Our review of historical evidence from Tennessee and North Carolina demonstrates that punitive damages awards were part of the right to trial by jury at the time the Tennessee Constitution was adopted. The North Carolina Supreme Court discussed the issue of punitive damages in a case it decided the year after the Tennessee Constitution was drafted, Carruthers v. Tillman ,
[I]t is not proper, in the first instance, to give exemplary damages, but such only *365as will compensate for actual loss, as killing the timber or overflowing a field, so as to prevent a crop being made upon it, and the like. ... [B]ut if after this the nuisance should be continued, and a new action brought, then the damages should be so exemplary as to compel an abatement of the nuisance.
Further review shows that the proper measure of punitive damages is historically a "finding of fact" within the exclusive province of the jury. In the 1839 case Boyers v. Pratt , a jury awarded the plaintiff the sizable sum of $1,460 in damages for an assault claim.

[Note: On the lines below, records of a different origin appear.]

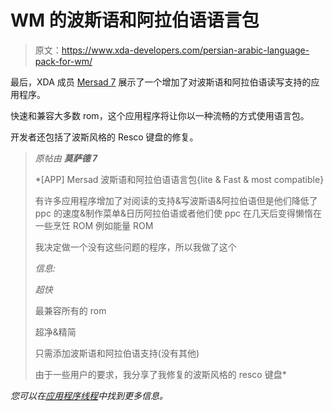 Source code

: # WM 的波斯语和阿拉伯语语言包

> 原文：<https://www.xda-developers.com/persian-arabic-language-pack-for-wm/>

最后，XDA 成员 [Mersad 7](http://forum.xda-developers.com/member.php?u=2131023) 展示了一个增加了对波斯语和阿拉伯语读写支持的应用程序。

快速和兼容大多数 rom，这个应用程序将让你以一种流畅的方式使用语言包。

开发者还包括了波斯风格的 Resco 键盘的修复。

> *原帖由* ***莫萨德 7***
> 
>  *[APP] Mersad 波斯语和阿拉伯语语言包{lite & Fast & most compatible}
> 
> 有许多应用程序增加了对阅读的支持&写波斯语&阿拉伯语但是他们降低了 ppc 的速度&制作菜单&日历阿拉伯语或者他们使 ppc 在几天后变得懒惰在一些烹饪 ROM 例如能量 ROM
> 
> 我决定做一个没有这些问题的程序，所以我做了这个
> 
> *信息:*
> 
> *超快*
> 
> 最兼容所有的 rom
> 
> 超净&精简
> 
> 只需添加波斯语和阿拉伯语支持(没有其他)
> 
> 由于一些用户的要求，我分享了我修复的波斯风格的 resco 键盘*

 *您可以在[应用程序线程](http://forum.xda-developers.com/showthread.php?p=7336063#post7336063)中找到更多信息。* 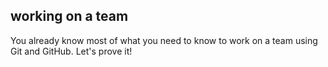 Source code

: ##  working on a team

You already know most of what you need to know to work on a team using Git and GitHub. Let's prove it!

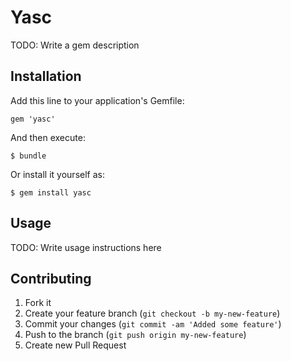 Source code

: # Yasc

TODO: Write a gem description

## Installation

Add this line to your application's Gemfile:

    gem 'yasc'

And then execute:

    $ bundle

Or install it yourself as:

    $ gem install yasc

## Usage

TODO: Write usage instructions here

## Contributing

1. Fork it
2. Create your feature branch (`git checkout -b my-new-feature`)
3. Commit your changes (`git commit -am 'Added some feature'`)
4. Push to the branch (`git push origin my-new-feature`)
5. Create new Pull Request
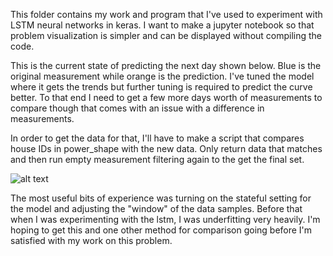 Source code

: This folder contains my work and program that I've used to experiment with LSTM neural networks in keras.
I want to make a jupyter notebook so that problem visualization is simpler and can be displayed without compiling the code. 

This is the current state of predicting the next day shown below. Blue is the original measurement while orange is the prediction. I've tuned the model where it gets the trends but further tuning is required to 
predict the curve better. To that end I need to get a few more days worth of measurements to compare though that comes with an issue with a difference in measurements.

In order to get the data for that, I'll have to make a script that compares house IDs in power_shape with the new data. Only return data that matches and then run empty measurement filtering again to the get the final set. 

![alt text](https://user-images.githubusercontent.com/20343931/47660032-8f2f6900-db6c-11e8-98fb-3097fe212885.png)

The most useful bits of experience was turning on the stateful setting for the model and adjusting the "window" of the data samples. Before that when I was experimenting with the lstm, I was underfitting very heavily. I'm hoping to get this and one other method for comparison going before I'm satisfied with my work on this problem.

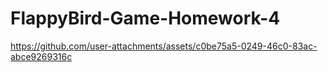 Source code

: # FlappyBird-Game-Homework-4





https://github.com/user-attachments/assets/c0be75a5-0249-46c0-83ac-abce9269316c

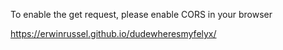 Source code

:To enable the get request, please enable CORS in your browser

https://erwinrussel.github.io/dudewheresmyfelyx/
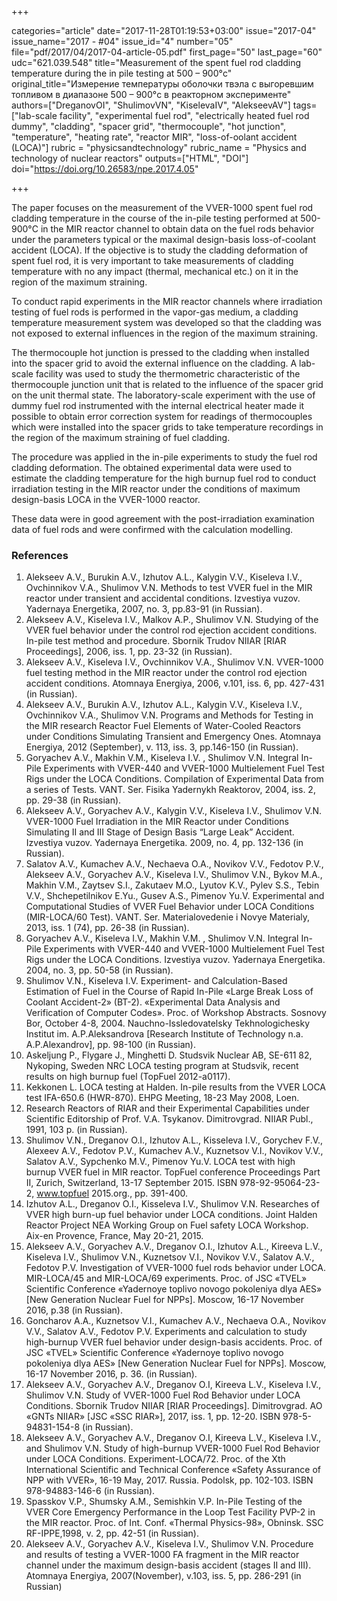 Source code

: +++

categories="article"
date="2017-11-28T01:19:53+03:00"
issue="2017-04"
issue_name="2017 - #04"
issue_id="4"
number="05"
file="pdf/2017/04/2017-04-article-05.pdf"
first_page="50"
last_page="60"
udc="621.039.548"
title="Measurement of the spent fuel rod cladding temperature during the in pile testing at 500 – 900°c"
original_title="Измерение температуры оболочки твэла с выгоревшим топливом в диапазоне 500 – 900°c в реакторном эксперименте"
authors=["DreganovOI", "ShulimovVN", "KiselevaIV", "AlekseevAV"]
tags=["lab-scale facility", "experimental fuel rod", "electrically heated fuel rod dummy", "cladding", "spacer grid", "thermocouple", "hot junction", "temperature", "heating rate", "reactor MIR", "loss-of-oolant accident (LOCA)"]
rubric = "physicsandtechnology"
rubric_name = "Physics and technology of nuclear reactors"
outputs=["HTML", "DOI"]
doi="https://doi.org/10.26583/npe.2017.4.05"

+++

The paper focuses on the measurement of the VVER-1000 spent fuel rod cladding temperature in the course of the in-pile testing performed at 500-900°С in the MIR reactor channel to obtain data on the fuel rods behavior under the parameters typical or the maximal design-basis loss-of-coolant accident (LOCA). If the objective is to study the cladding deformation of spent fuel rod, it is very important to take measurements of cladding temperature with no any impact (thermal, mechanical etc.) on it in the region of the maximum straining.

To conduct rapid experiments in the MIR reactor channels where irradiation testing of fuel rods is performed in the vapor-gas medium, a cladding temperature measurement system was developed so that the cladding was not exposed to external influences in the region of the maximum straining.

The thermocouple hot junction is pressed to the cladding when installed into the spacer grid to avoid the external influence on the cladding. A lab-scale facility was used to study the thermometric characteristic of the thermocouple junction unit that is related to the influence of the spacer grid on the unit thermal state. The laboratory-scale experiment with the use of dummy fuel rod instrumented with the internal electrical heater made it possible to obtain error correction system for readings of thermocouples which were installed into the spacer grids to take temperature recordings in the region of the maximum straining of fuel cladding.

The procedure was applied in the in-pile experiments to study the fuel rod cladding deformation. The obtained experimental data were used to estimate the cladding temperature for the high burnup fuel rod to conduct irradiation testing in the MIR reactor under the conditions of maximum design-basis LOCA in the VVER-1000 reactor.

These data were in good agreement with the post-irradiation examination data of fuel rods and were confirmed with the calculation modelling.

### References

1. Alekseev A.V., Burukin A.V., Izhutov A.L., Kalygin V.V., Kiseleva I.V., Ovchinnikov V.A., Shulimov V.N. Methods to test VVER fuel in the MIR reactor under transient and accidental conditions. Izvestiya vuzov. Yadernaya Energetika, 2007, no. 3, pp.83-91 (in Russian).
2. Alekseev A.V., Kiseleva I.V., Malkov A.P., Shulimov V.N. Studying of the VVER fuel behavior under the control rod ejection accident conditions. In-pile test method and procedure. Sbornik Trudov NIIAR [RIAR Proceedings], 2006, iss. 1, pp. 23-32 (in Russian).
3. Alekseev A.V., Kiseleva I.V., Ovchinnikov V.A., Shulimov V.N. VVER-1000 fuel testing method in the MIR reactor under the control rod ejection accident conditions. Atomnaya Energiya, 2006, v.101, iss. 6, pp. 427-431 (in Russian).
4. Alekseev A.V., Burukin A.V., Izhutov A.L., Kalygin V.V., Kiseleva I.V., Ovchinnikov V.A., Shulimov V.N. Programs and Methods for Testing in the MIR research Reactor Fuel Elements of Water-Cooled Reactors under Conditions Simulating Transient and Emergency Ones. Atomnaya Energiya, 2012 (September), v. 113, iss. 3, pp.146-150 (in Russian).
5. Goryachev A.V., Makhin V.M., Kiseleva I.V. , Shulimov V.N. Integral In-Pile Experiments with VVER-440 and VVER-1000 Multielement Fuel Test Rigs under the LOCA Conditions. Compilation of Experimental Data from a series of Tests. VANT. Ser. Fisika Yadernykh Reaktorov, 2004, iss. 2, pp. 29-38 (in Russian).
6. Alekseev A.V., Goryachev A.V., Kalygin V.V., Kiseleva I.V., Shulimov V.N. VVER-1000 Fuel Irradiation in the MIR Reactor under Conditions Simulating II and III Stage of Design Basis “Large Leak” Accident. Izvestiya vuzov. Yadernaya Energetika. 2009, no. 4, pp. 132-136 (in Russian).
7. Salatov A.V., Kumachev A.V., Nechaeva O.A., Novikov V.V., Fedotov P.V., Alekseev A.V., Goryachev A.V., Kiseleva I.V., Shulimov V.N., Bykov M.A., Makhin V.M., Zaytsev S.I., Zakutaev M.O., Lyutov K.V., Pylev S.S., Tebin V.V., Shchepetilnikov E.Yu., Gusev A.S., Pimenov Yu.V. Experimental and Computational Studies of VVER Fuel Behavior under LOCA Conditions (MIR-LOCA/60 Test). VANT. Ser. Materialovedenie i Novye Materialy, 2013, iss. 1 (74), pp. 26-38 (in Russian).
8. Goryachev A.V., Kiseleva I.V., Makhin V.M. , Shulimov V.N. Integral In-Pile Experiments with VVER-440 and VVER-1000 Multielement Fuel Test Rigs under the LOCA Conditions. Izvestiya vuzov. Yadernaya Energetika. 2004, no. 3, pp. 50-58 (in Russian).
9. Shulimov V.N., Kiseleva I.V. Experiment- and Calculation-Based Estimation of Fuel in the Course of Rapid In-Pile «Large Break Loss of Coolant Accident-2» (BT-2). «Experimental Data Analysis and Verification of Computer Codes». Proc. of Workshop Abstracts. Sosnovy Bor, October 4-8, 2004. Nauchno-Issledovatelsky Tekhnologichesky Institut im. A.P.Aleksandrova [Research Institute of Technology n.a. A.P.Alexandrov], pp. 98-100 (in Russian).
10. Askeljung P., Flygare J., Minghetti D. Studsvik Nuclear AB, SE-611 82, Nykoping, Sweden NRC LOCA testing program at Studsvik, recent results on high burnup fuel (TopFuel 2012-a0117).
11. Kekkonen L. LOCA testing at Halden. In-pile results from the VVER LOCA test IFA-650.6 (HWR-870). EHPG Meeting, 18-23 May 2008, Loen.
12. Research Reactors of RIAR and their Experimental Capabilities under Scientific Editorship of Prof. V.A. Tsykanov. Dimitrovgrad. NIIAR Publ., 1991, 103 p. (in Russian).
13. Shulimov V.N., Dreganov O.I., Izhutov A.L., Kisseleva I.V., Gorychev F.V., Alexeev A.V., Fedotov P.V., Kumachev A.V., Kuznetsov V.I., Novikov V.V., Salatov A.V., Sypchenko M.V., Pimenov Yu.V. LOCA test with high burnup VVER fuel in MIR reactor. TopFuel conference Proceedings Part II, Zurich, Switzerland, 13-17 September 2015. ISBN 978-92-95064-23-2, www.topfuel 2015.org., pp. 391-400.
14. Izhutov A.L., Dreganov O.I., Kisseleva I.V., Shulimov V.N. Researches of VVER high burn-up fuel behavior under LOCA conditions. Joint Halden Reactor Project NEA Working Group on Fuel safety LOCA Workshop. Aix-en Provence, France, May 20-21, 2015.
15. Alekseev A.V., Goryachev A.V., Dreganov O.I., Izhutov A.L., Kireeva L.V., Kiseleva I.V., Shulimov V.N., Kuznetsov V.I., Novikov V.V., Salatov A.V., Fedotov P.V. Investigation of VVER-1000 fuel rods behavior under LOCA. MIR-LOCA/45 and MIR-LOCA/69 experiments. Proc. of JSC «TVEL» Scientific Conference «Yadernoye toplivo novogo pokoleniya dlya AES» [New Generation Nuclear Fuel for NPPs]. Moscow, 16-17 November 2016, p.38 (in Russian).
16. Goncharov A.A., Kuznetsov V.I., Kumachev A.V., Nechaeva O.A., Novikov V.V., Salatov A.V., Fedotov P.V. Experiments and calculation to study high-burnup VVER fuel behavior under design-basis accidents. Proc. of JSC «TVEL» Scientific Conference «Yadernoye toplivo novogo pokoleniya dlya AES» [New Generation Nuclear Fuel for NPPs]. Moscow, 16-17 November 2016, p. 36. (in Russian).
17. Alekseev A.V., Goryachev A.V., Dreganov O.I, Kireeva L.V., Kiseleva I.V., Shulimov V.N. Study of VVER-1000 Fuel Rod Behavior under LOCA Conditions. Sbornik Trudov NIIAR [RIAR Proceedings]. Dimitrovgrad. AO «GNTs NIIAR» [JSC «SSC RIAR»], 2017, iss. 1, pp. 12-20. ISBN 978-5-94831-154-8 (in Russian).
18. Alekseev A.V., Goryachev A.V., Dreganov O.I, Kireeva L.V., Kiseleva I.V., and Shulimov V.N. Study of high-burnup VVER-1000 Fuel Rod Behavior under LOCA Conditions. Experiment-LOCA/72. Proc. of the Xth International Scientific and Technical Conference «Safety Assurance of NPP with VVER», 16-19 May, 2017. Russia. Podolsk, pp. 102-103. ISBN 978-94883-146-6 (in Russian).
19. Spasskov V.P., Shumsky A.M., Semishkin V.P. In-Pile Testing of the VVER Core Emergency Performance in the Loop Test Facility PVP-2 in the MIR reactor. Proc. of Int. Conf. «Thermal Physics-98», Obninsk. SSC RF-IPPE,1998, v. 2, pp. 42-51 (in Russian).
20. Alekseev A.V., Goryachev A.V., Kiseleva I.V., Shulimov V.N. Procedure and results of testing a VVER-1000 FA fragment in the MIR reactor channel under the maximum design-basis accident (stages II and III). Atomnaya Energiya, 2007(November), v.103, iss. 5, pp. 286-291 (in Russian) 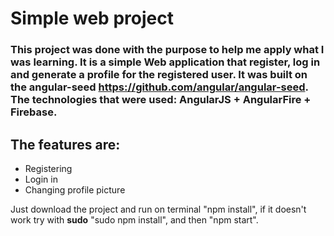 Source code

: # Simple web project 

### This project was done with the purpose to help me apply what I was learning. It is a simple Web application that register, log in and generate a profile for the registered user. It was built on the angular-seed https://github.com/angular/angular-seed. The technologies that were used: AngularJS + AngularFire + Firebase.

## The features are:

* Registering
* Login in
* Changing profile picture

Just download the project and run on terminal "npm install", if it doesn't work try with **sudo** "sudo npm install", and then "npm start". 




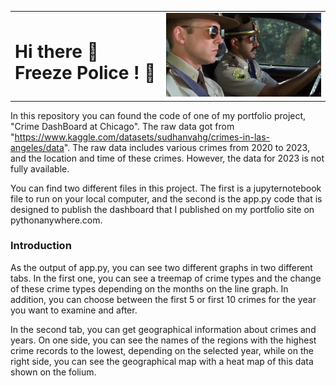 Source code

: <table>
  <tr>
    <td><h1>Hi there 👋  Freeze Police ! 👮</h1></td>
    <td><img src="police.gif" alt="Police GIF" width="500" /></td>
  </tr>
</table>


In this repository you can found the code of one of my portfolio project, "Crime DashBoard at Chicago". The raw data got from "https://www.kaggle.com/datasets/sudhanvahg/crimes-in-las-angeles/data". The raw data includes various crimes from 2020 to 2023, and the location and time of these crimes. However, the data for 2023 is not fully available.

You can find two different files in this project. The first is a jupyternotebook file to run on your local computer, and the second is the app.py code that is designed to publish the dashboard that I published on my portfolio site on pythonanywhere.com.



### Introduction

As the output of app.py, you can see two different graphs in two different tabs. In the first one, you can see a treemap of crime types and the change of these crime types depending on the months on the line graph. In addition, you can choose between the first 5 or first 10 crimes for the year you want to examine and after.

In the second tab, you can get geographical information about crimes and years. On one side, you can see the names of the regions with the highest crime records to the lowest, depending on the selected year, while on the right side, you can see the geographical map with a heat map of this data shown on the folium.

Here there was a harmless, inoffensive young man of religious habits and a non-combatant, a stranger in a strange land, degraded by the infliction of the most ignominious punishment from the hands of a wealthy, influential and respectable citizen, and without any thing approaching to adequate cause. Who can begin to estimate, in dollars and cents, what would be an adequate compensation for such an injury?
One hundred years later, the Tennessee Supreme Court described another punitive damages award in similar terms. In Southeastern Greyhound Lines, Inc. v. Freels , a passenger was refused the opportunity to board a bus; the jury awarded $500 in punitive damages even though the actual damages amounted to less than two dollars.
*366
Following this line of cases from the Tennessee Supreme Court, we find that the General Assembly's attempt to cap punitive damages pursuant to T.C.A. § 29-39-104 constitutes an unconstitutional invasion of the right to trial by jury under the Tennessee Constitution. See Tenn. Const. art. I, § 6. We therefore hold that T.C.A. § 29-39-104 is unenforceable to the extent that it purports to cap punitive damage awards.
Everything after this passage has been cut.